La France compte aujourd'hui une vingtaine d'écoles de ce type dont certaines sont sous contrat avec l'État. En apparence, il s'agit de jardins d'enfants et d'écoles prompts à séduire des parents à la fibre artistique et écologique. «Lorsque l'on a visité la première fois l'école Trille des Bois à Ottawa [au Canada, ndlr], ça a été un enchantement, raconte Bettina, qui lui a confié son petit Max de septembre à décembre 2018. C'était ce que l'on cherchait: une école francophone, de bonne réputation, juste à côté de chez nous. À première vue, l'école est un cocon pastel, tout mignon, avec des décors faits à la main. Comme les gens sont sympas, on ne pose pas de questions. À aucun moment la pédagogie Steiner n'est évoquée.»
Marc Giroud, qui a été éducateur en école Steiner-Waldorf durant les années 1980, explique: «Quand on fait la formation d'éducateur Steiner, on n'étudie qu'un seul auteur, Steiner. C'est un dogme pédagogique. Vous êtes là pour accomplir un dessein eschatologique, ce qui justifie de mentir ou de taire. On apprend à cacher cette vocation aux personnes qui nous confient leur enfant. C'est pour cela qu'il y a des discours de façade.»
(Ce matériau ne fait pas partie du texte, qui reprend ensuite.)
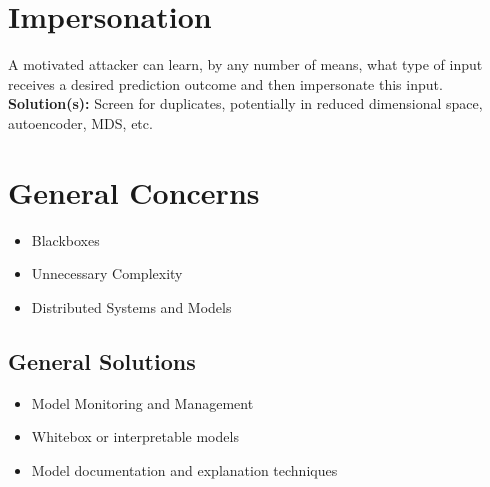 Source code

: \documentclass[fleqn]{article}
\begin{document}
\section{Impersonation}

A motivated attacker can learn, by any number of means, what type of input receives a desired prediction outcome and then impersonate this input. \\

\noindent\textbf{Solution(s):} Screen for duplicates, potentially in reduced dimensional space, autoencoder, MDS, etc.

\section{General Concerns}

\begin{itemize}
\item Blackboxes
\item Unnecessary Complexity
\item Distributed Systems and Models
\end{itemize}

\subsection{General Solutions}

\begin{itemize}
\item Model Monitoring and Management 
\item Whitebox or interpretable models
\item Model documentation and explanation techniques
\end{itemize}
\end{document}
«Ce qui peut se régler à l'école se règle à l'école»
En 2018-2019, Marianne a vécu avec son fils de 2 ans et demi dans un écovillage du sud de la France où l'école maternelle est un jardin d'enfants Steiner sous contrat avec l'État. «J'avais été charmée par la déco tout en bois… J'ai réalisé ensuite en cherchant sur internet que c'est un copier-coller de toutes les écoles Steiner à travers le monde.»
Si la décoration intérieure est un micro signe d'appel qui peut sembler insignifiant, Marianne réalise rapidement que quelque chose ne tourne pas rond et que les enfants ne sont pas traités comme dans une école républicaine. «Les rituels du matin sont pris très au sérieux, il y a une grande solennité.»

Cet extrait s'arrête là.